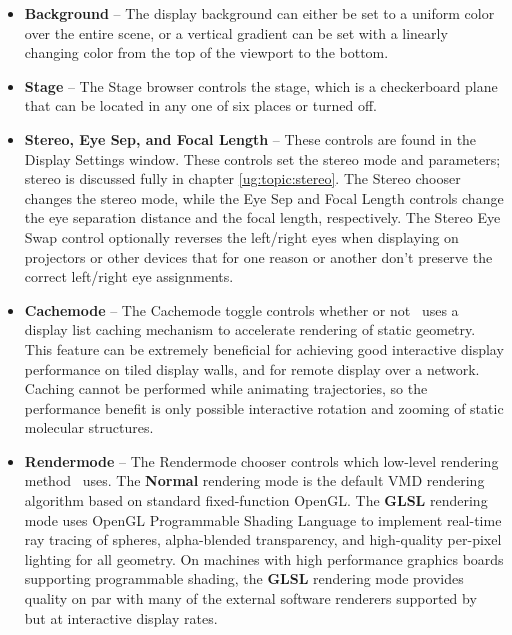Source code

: \begin{itemize}
  \item {\bf Background} --
The display background can either be set to a uniform color over
the entire scene, or a vertical gradient can be set with a linearly
changing color from the top of the viewport to the bottom.

  \item {\bf Stage} --
The {\sf Stage} browser controls the stage, which is a checkerboard plane
that can be located in any one of six places or turned off.

  \item {\bf Stereo, Eye Sep, and Focal Length} --
\label{ug:ui:window:stereo}
These controls are found in the {\sf Display Settings} window.
These controls set the stereo mode and parameters; stereo is discussed
fully in
chapter \ref{ug:topic:stereo}.
The {\sf Stereo} chooser changes the stereo mode, while the {\sf Eye Sep}
and {\sf Focal Length} controls change the eye separation distance and the
focal length, respectively.
The {\sf Stereo Eye Swap} control optionally reverses the left/right eyes
when displaying on projectors or other devices that for one reason or
another don't preserve the correct left/right eye assignments.

  \item {\bf Cachemode} --
The {\sf Cachemode} toggle controls whether or not \VMD\ uses
a display list caching mechanism to accelerate rendering of 
static geometry.  This feature can be extremely beneficial for
achieving good interactive display performance on tiled display walls,
and for remote display over a network.  Caching cannot be performed
while animating trajectories, so the performance benefit is only possible
interactive rotation and zooming of static molecular structures.

  \item {\bf Rendermode} --
The {\sf Rendermode} chooser controls which low-level rendering method
\VMD\ uses.  The {\bf Normal} rendering mode is the default VMD rendering
algorithm based on standard fixed-function OpenGL.  The {\bf GLSL} 
rendering mode uses OpenGL Programmable Shading Language to implement
real-time ray tracing of spheres, alpha-blended transparency,
and high-quality per-pixel lighting for all geometry.  On machines
with high performance graphics boards supporting programmable shading,
the {\bf GLSL} rendering mode provides quality on par with many of
the external software renderers supported by \VMD\, but at interactive 
display rates.


\end{itemize}
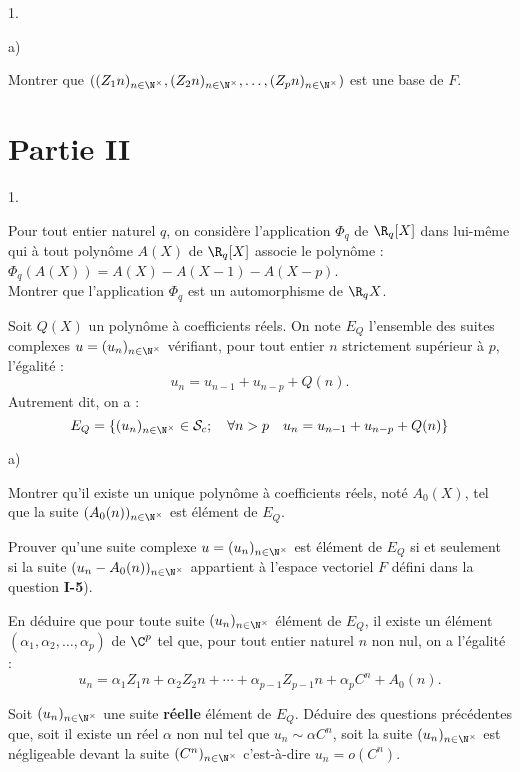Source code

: \documentclass[11pt]{article}%
\begin{document}
\begin{noliste}{1.}
\begin{noliste}{a)}
\item Montrer que $((Z_{1}{n})_{n\in \N^{\times
}},(Z_{2}{n})_{n\in \N^{\times }},\dots,(Z_{p}{n})_{n\in \N^{\times
}})$ est une base de $F$.
\end{noliste}
\end{noliste}

\section*{Partie II}

\begin{noliste}{1.}
 \setlength{\itemsep}{4mm}
\item Pour tout entier naturel $q$, on considère l'application
$\Phi_{q}$
de $\R_{q}[X]$ dans lui-même qui à tout polynôme $A(X)$ de $\R_{q}[X]$
associe le polynôme : $\Phi_{q}(A(X)) = A(X)-A(X-1)-A(X-p)$.\\
Montrer que l'application $\Phi_{q}$ est un automorphisme de $\R_{q}X$.

\item Soit $Q(X)$ un polynôme à coefficients réels. On note $E_{Q}$
l'ensemble des suites complexes $u = (u_{n})_{n\in \N^{\times }}$
vérifiant, pour tout entier $n$ strictement supérieur à $p$, l'égalité
:
\[
u_{n} = u_{n-1} + u_{n-p} + Q(n).
\]
Autrement dit, on a : 
\[
E_{Q} = \{(u_{n})_{n\in \N^{\times }}\in \mathcal{S}_{c};\quad \forall
n>p\quad u_{n} = u_{n-1} + u_{n-p} + Q(n)\}
\]

\begin{noliste}{a)}
 \setlength{\itemsep}{2mm}
\item Montrer qu'il existe un unique polynôme à coefficients réels,
noté $A_{0}(X)$, tel que la suite $(A_{0}(n))_{n\in \N^{\times }}$ est
élément de $E_{Q}$.

\item Prouver qu'une suite complexe $u = (u_{n})_{n\in \N^{\times }}$
est élément de $E_{Q}$ si et seulement si la suite
$(u_{n}-A_{0}(n))_{n\in 
\N^{\times }}$ appartient à l'espace vectoriel $F$ défini dans la
question \textbf{I-5}).

\item En déduire que pour toute suite $(u_{n})_{n\in \N^{\times }}$
élément de $E_{Q}$, il existe un élément
$(\alpha_{1},\alpha_{2},\dots,\alpha_{p})$ de $\C^{p}$ tel que, pour
tout entier naturel $n$ non
nul, on a l'égalité :
\[
u_{n} = \alpha_{1}Z_{1}{n} + \alpha_{2}Z_{2}{n} + \cdots + \alpha
_{p-1}Z_{p-1}{n} + \alpha_{p}C^{n} + A_{0}(n).
\]

\item Soit $(u_{n})_{n\in \N^{\times }}$ une suite \textbf{réelle}
élément de $E_{Q}$. Déduire des questions précédentes que, soit il
existe un réel $\alpha $ non nul tel que $u_{n}\sim \alpha C^{n}$, soit
la suite $(u_{n})_{n\in \N^{\times }}$ est négligeable devant la suite
$(C^{n})_{n\in \N^{\times }}$ c'est-à-dire $u_{n} = o(C^{n})$.
\end{noliste}


\end{noliste}
\end{document}
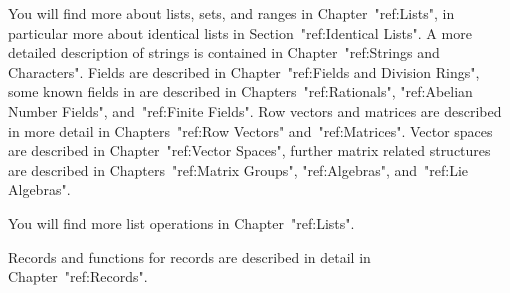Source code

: % 
% 
You will find more about lists, sets, and ranges in Chapter~"ref:Lists",
in particular more about identical lists in Section~"ref:Identical Lists".
% 
% 
% 
A more detailed description of strings is contained in
Chapter~"ref:Strings and Characters".
% 
% 
Fields are described in Chapter~"ref:Fields and Division Rings",
some known fields in {\GAP} are described in Chapters~"ref:Rationals",
"ref:Abelian Number Fields", and~"ref:Finite Fields".
Row vectors and matrices are described in more detail
in Chapters~"ref:Row Vectors" and~"ref:Matrices".
Vector spaces are described in Chapter~"ref:Vector Spaces",
further matrix related structures are described in
Chapters~"ref:Matrix Groups", "ref:Algebras", and~"ref:Lie Algebras".
% 

% 
You will find more list operations in Chapter~"ref:Lists".

Records and functions for records are described in detail
in Chapter~"ref:Records".


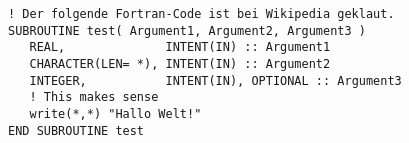 \documentclass{article}
\begin{document}
\begin{lstlisting}
! Der folgende Fortran-Code ist bei Wikipedia geklaut.
SUBROUTINE test( Argument1, Argument2, Argument3 )
   REAL,              INTENT(IN) :: Argument1
   CHARACTER(LEN= *), INTENT(IN) :: Argument2
   INTEGER,           INTENT(IN), OPTIONAL :: Argument3
   ! This makes sense
   write(*,*) "Hallo Welt!"
END SUBROUTINE test
\end{lstlisting}
\end{document}
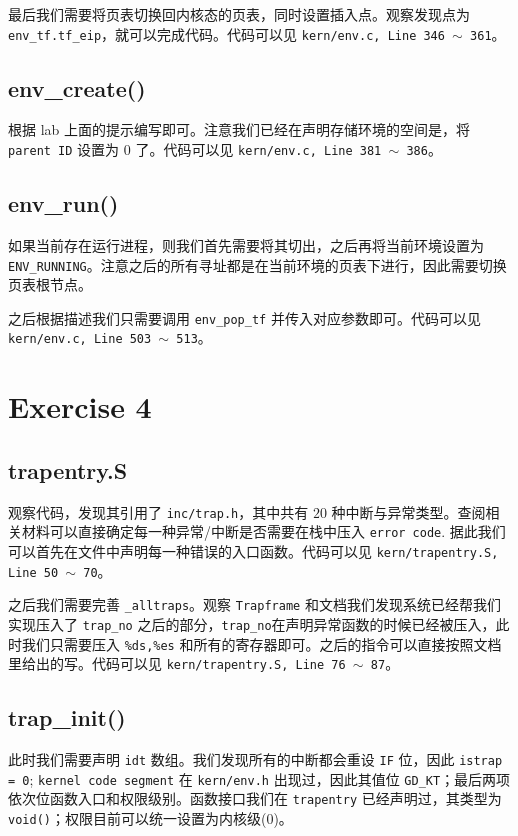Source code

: \documentclass[11pt]{article}
\begin{document}
		最后我们需要将页表切换回内核态的页表，同时设置插入点。观察发现点为 \texttt{env\_tf.tf\_eip}，就可以完成代码。代码可以见  \texttt{kern/env.c, Line 346 $\sim$ 361}。
		
	\subsection*{env\_create()}
		根据 lab 上面的提示编写即可。注意我们已经在声明存储环境的空间是，将 \texttt{parent ID} 设置为 0 了。代码可以见  \texttt{kern/env.c, Line 381 $\sim$ 386}。
	
	\subsection*{env\_run()}
		如果当前存在运行进程，则我们首先需要将其切出，之后再将当前环境设置为 \texttt{ENV\_RUNNING}。注意之后的所有寻址都是在当前环境的页表下进行，因此需要切换页表根节点。
		
		之后根据描述我们只需要调用 \texttt{env\_pop\_tf} 并传入对应参数即可。代码可以见  \texttt{kern/env.c, Line 503 $\sim$ 513}。
		
	\section{Exercise 4}
		
		\subsection*{trapentry.S}
		
			观察代码，发现其引用了 \texttt{inc/trap.h}，其中共有 $20$ 种中断与异常类型。查阅相关材料可以直接确定每一种异常/中断是否需要在栈中压入 \texttt{error code}. 据此我们可以首先在文件中声明每一种错误的入口函数。代码可以见  \texttt{kern/trapentry.S, Line 50 $\sim$ 70}。
			
			
			之后我们需要完善 \texttt{\_alltraps}。观察 \texttt{Trapframe} 和文档我们发现系统已经帮我们实现压入了 \texttt{trap\_no} 之后的部分，\texttt{trap\_no}在声明异常函数的时候已经被压入，此时我们只需要压入 \texttt{\%ds,\%es} 和所有的寄存器即可。之后的指令可以直接按照文档里给出的写。代码可以见 \texttt{kern/trapentry.S, Line 76 $\sim$ 87}。
	
		\subsection*{trap\_init()}
			 此时我们需要声明 \texttt{idt} 数组。我们发现所有的中断都会重设 \texttt{IF} 位，因此 \texttt{istrap = 0}; \texttt{kernel code segment} 在 \texttt{kern/env.h} 出现过，因此其值位 \texttt{GD\_KT}；最后两项依次位函数入口和权限级别。函数接口我们在 \texttt{trapentry} 已经声明过，其类型为 \texttt{void()}；权限目前可以统一设置为内核级(0)。
			 
\end{document}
---*---
• [WHAT YOU HAVE TO DO]
Once every line of the material holding the word "polynôme" has been counted, report the total and nothing more.

• [SOLUTION]
4